De acordo com Tee, a linguagem digital vem trilhando esse caminho. “Definida como arte de nicho até a metade dos anos 2000, atualmente é difícil você ter obras que não estejam sob a influência dos processos digitais. A arte digital ‘invadiu’ todos os meios de expressão, seja a música, dança, moda. Não há mais uma divisão”, acrescenta Tee.

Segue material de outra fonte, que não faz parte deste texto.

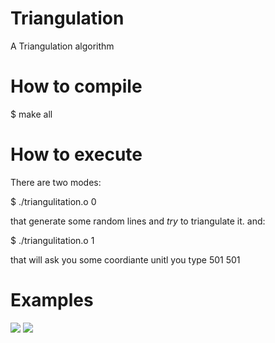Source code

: # Triangulation
A Triangulation algorithm

# How to compile
$ make all

# How to execute
There are two modes:

$ ./triangulitation.o 0

that generate some random lines and *try* to triangulate it. and:

$ ./triangulitation.o 1

that will ask you some coordiante unitl you type 501 501

# Examples

![](https://github.com/Holeryn/Triangulitation/blob/master/img/octagon.png)
![](https://github.com/Holeryn/Triangulitation/blob/master/img/house.png)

A abertura da capital para iniciativas culturais que fogem de modelos preestabelecidos é fruto ainda da mudança de conceitos. Na década passada, seria impensável em BH o coletivo Minas de Minas, de quatro grafiteiras (o único com esse perfil em atividade no país). “Quando começamos, em 2012, só havia nós quatro e outras três mulheres no grafite de BH”, lembra Carolina Jaued, a Krol. Ela, Musa, Nica e Viber escolheram o Centro de BH como principal espaço para realizar seu trabalho.

“Também atuamos em bairros,mas percebemos que a localização central atenderia mais pessoas. Levamos o grafite para áreas ainda marginalizadas, como a Rua Guaicurus, para tentar mudar a visibilidade do espaço. No Centro, passa gente de todos os níveis sociais, então achamos que ali nosso trabalho poderia dar uma ‘cutucada’ nas pessoas”, comenta Carolina, que, a despeito das mudanças, considera BH “uma cidade ainda bem conservadora”. Porém, admite: “As pessoas estão conseguindo deixar de ver o grafite com o olhar da depredação.”

Performer há 31 anos em atividade, Marcelo Gabriel lembra que na BH de outrora a cultura era mais concentrada. “Só existiam os teatros tradicionais, com palco italiano. Mais recentemente, houve um movimento interessante de trabalhos de pesquisa em palcos alternativos em outras regiões da cidade. Quando enxergaram que se pode produzir cultura em qualquer lugar, a arquitetura cultural da cidade foi redesenhada”, afirma o coreógrafo.

 

Fora do eixo e globalizada


Mesmo com as mudanças, a BH de hoje ainda guarda muitos dos (pré) conceitos do passado. “Embora muito próxima de São Paulo e Rio, ela ainda está fora do eixo. O artista continua precisando sair da cidade para ter reconhecimento”, comenta Paulo Nazareth, citando como exemplo a artista plástica Sônia Gomes. Atuante em BH há muitos anos, ela teve “reconhecimento tardio” – em 2015, foi a única brasileira a participar da Bienal de Veneza.

Nome de ponta da arte contemporânea, Nazareth vem construindo sua obra a partir do local onde vive, o Bairro Palmital, em Santa Luzia. “Não preciso morar em outro lugar”, diz ele, ao falar de sua criação artística. Paulo já participou da Bienal de Veneza (Itália), Bienal de Lyon (França) e da feira Miami Basel (EUA), entre outros eventos internacionais.

Situação semelhante experimenta a produtora Filmes de Plástico. Criada em 2009, é hoje a principal referência do cinema mineiro, com filmes exibidos nos festivais de Cannes e Brasília, por exemplo. Nasceu em Contagem, cidade de três de seus quatro integrantes. Mesmo depois de se mudar para o Bairro Cruzeiro, na zona sul, a produtora continua rodando filmes na cidade vizinha. Já lançou 15 curtas e três longas.


“Não é uma regra, mas nossos filmes são em Contagem porque os roteiros sempre surgiram a partir da influência dos três diretores (André Novais, Maurílio e Gabriel Martins), que nasceram e cresceram ali. Todos têm familiaridade com aquele espaço”, comenta o produtor Thiago Macêdo Correia, único “não contagense” do quarteto.


Claramente, a crise político-social brasileira vem influenciando a produção cultural. “A politização da arte é um reflexo deste momento. Os movimentos negro, LGBT e feminista passaram a utilizar o teatro e a música como uma forma de resistência, de ativar a cidadania”, comenta o ator Cláudio Dias, da Cia. Luna Lunera. O grupo teatral, em atividade desde o início deste século, começará em breve o processo de sua nova montagem, que deve tocar em pontos-chave da atualidade brasileira. “Cada espetáculo reflete o momento de nossa experiência com o mundo e a sociedade”, conclui Dias.